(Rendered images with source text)
-----
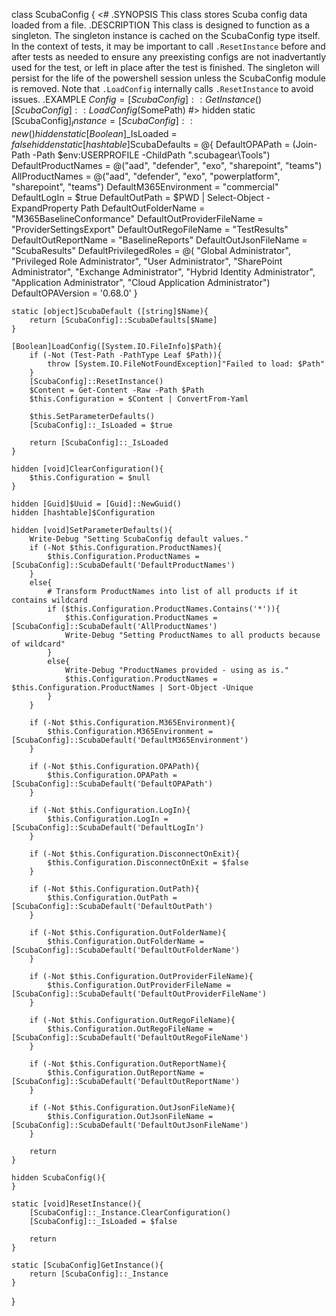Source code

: class ScubaConfig {
    <#
    .SYNOPSIS
      This class stores Scuba config data loaded from a file.
    .DESCRIPTION
      This class is designed to function as a singleton. The singleton instance
      is cached on the ScubaConfig type itself. In the context of tests, it may be
      important to call `.ResetInstance` before and after tests as needed to
      ensure any preexisting configs are not inadvertantly used for the test,
      or left in place after the test is finished. The singleton will persist
      for the life of the powershell session unless the ScubaConfig module is
      removed. Note that `.LoadConfig` internally calls `.ResetInstance` to avoid
      issues.
    .EXAMPLE
      $Config = [ScubaConfig]::GetInstance()
      [ScubaConfig]::LoadConfig($SomePath)
    #>
    hidden static [ScubaConfig]$_Instance = [ScubaConfig]::new()
    hidden static [Boolean]$_IsLoaded = $false
    hidden static [hashtable]$ScubaDefaults = @{
        DefaultOPAPath = (Join-Path -Path $env:USERPROFILE -ChildPath ".scubagear\Tools")
        DefaultProductNames = @("aad", "defender", "exo", "sharepoint", "teams")
        AllProductNames = @("aad", "defender", "exo", "powerplatform", "sharepoint", "teams")
        DefaultM365Environment = "commercial"
        DefaultLogIn = $true
        DefaultOutPath = $PWD | Select-Object -ExpandProperty Path
        DefaultOutFolderName = "M365BaselineConformance"
        DefaultOutProviderFileName = "ProviderSettingsExport"
        DefaultOutRegoFileName = "TestResults"
        DefaultOutReportName = "BaselineReports"
        DefaultOutJsonFileName = "ScubaResults"
        DefaultPrivilegedRoles = @(
            "Global Administrator",
            "Privileged Role Administrator",
            "User Administrator",
            "SharePoint Administrator",
            "Exchange Administrator",
            "Hybrid Identity Administrator",
            "Application Administrator",
            "Cloud Application Administrator")
        DefaultOPAVersion = '0.68.0'
    }

    static [object]ScubaDefault ([string]$Name){
        return [ScubaConfig]::ScubaDefaults[$Name]
    }

    [Boolean]LoadConfig([System.IO.FileInfo]$Path){
        if (-Not (Test-Path -PathType Leaf $Path)){
            throw [System.IO.FileNotFoundException]"Failed to load: $Path"
        }
        [ScubaConfig]::ResetInstance()
        $Content = Get-Content -Raw -Path $Path
        $this.Configuration = $Content | ConvertFrom-Yaml

        $this.SetParameterDefaults()
        [ScubaConfig]::_IsLoaded = $true

        return [ScubaConfig]::_IsLoaded
    }

    hidden [void]ClearConfiguration(){
        $this.Configuration = $null
    }

    hidden [Guid]$Uuid = [Guid]::NewGuid()
    hidden [hashtable]$Configuration

    hidden [void]SetParameterDefaults(){
        Write-Debug "Setting ScubaConfig default values."
        if (-Not $this.Configuration.ProductNames){
            $this.Configuration.ProductNames = [ScubaConfig]::ScubaDefault('DefaultProductNames')
        }
        else{
            # Transform ProductNames into list of all products if it contains wildcard
            if ($this.Configuration.ProductNames.Contains('*')){
                $this.Configuration.ProductNames = [ScubaConfig]::ScubaDefault('AllProductNames')
                Write-Debug "Setting ProductNames to all products because of wildcard"
            }
            else{
                Write-Debug "ProductNames provided - using as is."
                $this.Configuration.ProductNames = $this.Configuration.ProductNames | Sort-Object -Unique
            }
        }

        if (-Not $this.Configuration.M365Environment){
            $this.Configuration.M365Environment = [ScubaConfig]::ScubaDefault('DefaultM365Environment')
        }

        if (-Not $this.Configuration.OPAPath){
            $this.Configuration.OPAPath = [ScubaConfig]::ScubaDefault('DefaultOPAPath')
        }

        if (-Not $this.Configuration.LogIn){
            $this.Configuration.LogIn = [ScubaConfig]::ScubaDefault('DefaultLogIn')
        }

        if (-Not $this.Configuration.DisconnectOnExit){
            $this.Configuration.DisconnectOnExit = $false
        }

        if (-Not $this.Configuration.OutPath){
            $this.Configuration.OutPath = [ScubaConfig]::ScubaDefault('DefaultOutPath')
        }

        if (-Not $this.Configuration.OutFolderName){
            $this.Configuration.OutFolderName = [ScubaConfig]::ScubaDefault('DefaultOutFolderName')
        }

        if (-Not $this.Configuration.OutProviderFileName){
            $this.Configuration.OutProviderFileName = [ScubaConfig]::ScubaDefault('DefaultOutProviderFileName')
        }

        if (-Not $this.Configuration.OutRegoFileName){
            $this.Configuration.OutRegoFileName = [ScubaConfig]::ScubaDefault('DefaultOutRegoFileName')
        }

        if (-Not $this.Configuration.OutReportName){
            $this.Configuration.OutReportName = [ScubaConfig]::ScubaDefault('DefaultOutReportName')
        }

        if (-Not $this.Configuration.OutJsonFileName){
            $this.Configuration.OutJsonFileName = [ScubaConfig]::ScubaDefault('DefaultOutJsonFileName')
        }

        return
    }

    hidden ScubaConfig(){
    }

    static [void]ResetInstance(){
        [ScubaConfig]::_Instance.ClearConfiguration()
        [ScubaConfig]::_IsLoaded = $false

        return
    }

    static [ScubaConfig]GetInstance(){
        return [ScubaConfig]::_Instance
    }
}

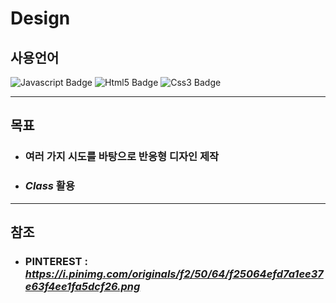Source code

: # Design

## 사용언어

![Javascript Badge](https://img.shields.io/badge/-Javascript-%23F7DF1E)
![Html5 Badge](https://img.shields.io/badge/-HTML5-%23E34F26)
![Css3 Badge](https://img.shields.io/badge/-CSS3-%231572B6)

<hr>

## 목표

* ### 여러 가지 시도를 바탕으로 반응형 디자인 제작
* ### *Class* 활용

<hr>

## 참조

* ### PINTEREST : *https://i.pinimg.com/originals/f2/50/64/f25064efd7a1ee37e63f4ee1fa5dcf26.png*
-----
PROBLEM: Among the lines of the records above, count those holding the string "Badge", and report only the number.

SOLUTION TO THE EXERCISE: 3